(Saved entries)
>>>

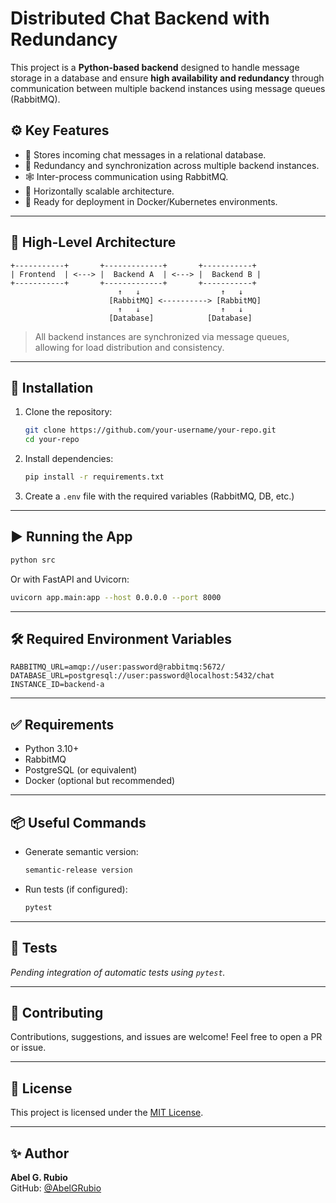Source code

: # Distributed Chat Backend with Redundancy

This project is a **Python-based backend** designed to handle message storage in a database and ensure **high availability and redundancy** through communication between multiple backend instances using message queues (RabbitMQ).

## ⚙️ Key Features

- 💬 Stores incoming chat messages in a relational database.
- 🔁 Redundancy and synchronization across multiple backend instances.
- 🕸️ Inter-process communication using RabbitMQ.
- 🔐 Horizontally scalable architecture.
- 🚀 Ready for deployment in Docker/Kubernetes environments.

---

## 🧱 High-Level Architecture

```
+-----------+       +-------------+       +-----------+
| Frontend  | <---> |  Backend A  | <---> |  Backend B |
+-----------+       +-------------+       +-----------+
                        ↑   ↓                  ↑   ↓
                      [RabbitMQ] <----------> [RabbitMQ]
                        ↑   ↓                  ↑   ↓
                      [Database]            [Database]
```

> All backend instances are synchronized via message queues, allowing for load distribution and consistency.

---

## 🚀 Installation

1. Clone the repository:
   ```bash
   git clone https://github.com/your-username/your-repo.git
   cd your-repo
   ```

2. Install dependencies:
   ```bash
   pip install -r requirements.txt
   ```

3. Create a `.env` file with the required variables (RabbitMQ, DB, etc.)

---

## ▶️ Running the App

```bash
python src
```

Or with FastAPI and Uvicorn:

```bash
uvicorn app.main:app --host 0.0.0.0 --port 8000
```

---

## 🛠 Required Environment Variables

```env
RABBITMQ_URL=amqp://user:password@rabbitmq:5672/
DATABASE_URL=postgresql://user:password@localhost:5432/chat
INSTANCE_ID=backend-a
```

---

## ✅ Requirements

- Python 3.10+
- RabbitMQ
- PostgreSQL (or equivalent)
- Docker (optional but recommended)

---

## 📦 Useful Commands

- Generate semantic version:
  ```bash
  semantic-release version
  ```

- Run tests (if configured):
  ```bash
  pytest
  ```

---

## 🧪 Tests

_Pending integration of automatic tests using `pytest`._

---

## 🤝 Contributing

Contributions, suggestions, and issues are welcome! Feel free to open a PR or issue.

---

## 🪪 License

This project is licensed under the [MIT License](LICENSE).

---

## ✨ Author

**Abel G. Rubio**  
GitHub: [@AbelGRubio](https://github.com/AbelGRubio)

<<<
>>>

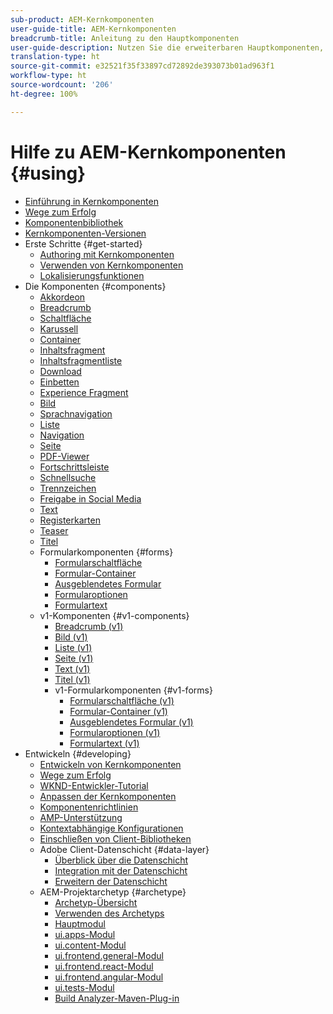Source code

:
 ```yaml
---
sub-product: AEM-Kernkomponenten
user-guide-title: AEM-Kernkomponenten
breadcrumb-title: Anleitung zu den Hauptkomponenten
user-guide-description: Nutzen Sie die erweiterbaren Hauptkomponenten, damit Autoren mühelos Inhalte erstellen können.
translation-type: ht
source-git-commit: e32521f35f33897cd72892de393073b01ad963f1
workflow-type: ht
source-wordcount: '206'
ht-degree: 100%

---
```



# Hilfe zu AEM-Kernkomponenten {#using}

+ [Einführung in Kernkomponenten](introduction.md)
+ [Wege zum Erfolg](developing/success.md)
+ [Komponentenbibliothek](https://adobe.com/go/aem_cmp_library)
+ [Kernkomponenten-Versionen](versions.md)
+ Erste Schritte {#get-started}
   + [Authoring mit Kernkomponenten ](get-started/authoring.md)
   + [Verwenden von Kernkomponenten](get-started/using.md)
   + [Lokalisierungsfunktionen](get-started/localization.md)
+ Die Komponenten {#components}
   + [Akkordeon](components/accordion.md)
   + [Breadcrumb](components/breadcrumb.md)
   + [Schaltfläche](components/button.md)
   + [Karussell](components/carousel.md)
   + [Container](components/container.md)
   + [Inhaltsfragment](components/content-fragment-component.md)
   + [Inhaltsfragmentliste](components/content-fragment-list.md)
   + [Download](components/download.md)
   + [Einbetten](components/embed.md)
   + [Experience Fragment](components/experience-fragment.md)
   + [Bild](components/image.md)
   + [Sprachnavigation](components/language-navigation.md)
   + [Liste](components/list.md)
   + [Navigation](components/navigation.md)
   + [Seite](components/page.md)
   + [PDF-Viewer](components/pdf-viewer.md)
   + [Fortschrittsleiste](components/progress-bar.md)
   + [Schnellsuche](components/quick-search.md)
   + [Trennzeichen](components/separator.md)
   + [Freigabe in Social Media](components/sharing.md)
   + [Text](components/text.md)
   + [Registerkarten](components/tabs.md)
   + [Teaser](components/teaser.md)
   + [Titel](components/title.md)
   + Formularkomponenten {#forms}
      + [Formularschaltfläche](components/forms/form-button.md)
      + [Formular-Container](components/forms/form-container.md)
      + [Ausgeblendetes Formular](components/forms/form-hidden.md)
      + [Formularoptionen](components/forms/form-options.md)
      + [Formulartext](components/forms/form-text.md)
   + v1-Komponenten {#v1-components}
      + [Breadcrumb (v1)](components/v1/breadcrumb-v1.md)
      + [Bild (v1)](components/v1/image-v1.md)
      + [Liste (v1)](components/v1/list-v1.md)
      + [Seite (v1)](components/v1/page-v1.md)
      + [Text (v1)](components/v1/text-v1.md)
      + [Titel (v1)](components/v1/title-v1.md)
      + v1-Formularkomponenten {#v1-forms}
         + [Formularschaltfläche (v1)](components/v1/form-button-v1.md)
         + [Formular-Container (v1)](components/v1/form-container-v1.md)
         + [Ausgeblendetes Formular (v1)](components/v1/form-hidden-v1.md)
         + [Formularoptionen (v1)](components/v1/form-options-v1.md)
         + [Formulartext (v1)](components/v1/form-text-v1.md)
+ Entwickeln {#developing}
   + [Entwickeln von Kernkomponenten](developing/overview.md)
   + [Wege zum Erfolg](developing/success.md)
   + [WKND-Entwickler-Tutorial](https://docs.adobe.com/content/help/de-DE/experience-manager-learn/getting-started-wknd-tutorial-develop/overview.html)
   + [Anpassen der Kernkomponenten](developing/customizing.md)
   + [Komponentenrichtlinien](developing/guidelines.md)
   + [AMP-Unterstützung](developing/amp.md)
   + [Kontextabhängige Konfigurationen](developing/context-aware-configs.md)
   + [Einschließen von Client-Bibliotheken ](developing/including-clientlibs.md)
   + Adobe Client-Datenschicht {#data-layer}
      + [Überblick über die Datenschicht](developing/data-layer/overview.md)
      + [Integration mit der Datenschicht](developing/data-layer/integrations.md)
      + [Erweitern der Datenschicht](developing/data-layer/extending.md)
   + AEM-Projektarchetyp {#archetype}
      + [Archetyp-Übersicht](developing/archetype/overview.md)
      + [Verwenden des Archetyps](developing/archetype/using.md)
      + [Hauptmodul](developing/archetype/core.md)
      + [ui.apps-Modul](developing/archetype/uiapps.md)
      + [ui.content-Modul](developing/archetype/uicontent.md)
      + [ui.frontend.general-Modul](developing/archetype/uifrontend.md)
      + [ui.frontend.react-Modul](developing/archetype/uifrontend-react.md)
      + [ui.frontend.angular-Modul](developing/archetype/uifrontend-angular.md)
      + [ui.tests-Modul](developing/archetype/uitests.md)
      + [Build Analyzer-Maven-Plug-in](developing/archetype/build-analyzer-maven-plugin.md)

<<<

▶ Assignment
Only the lines that hold the word "Wege" are wanted; each should be pulled from the records.

▶ Solution below
+ [Wege zum Erfolg](developing/success.md)
   + [Wege zum Erfolg](developing/success.md)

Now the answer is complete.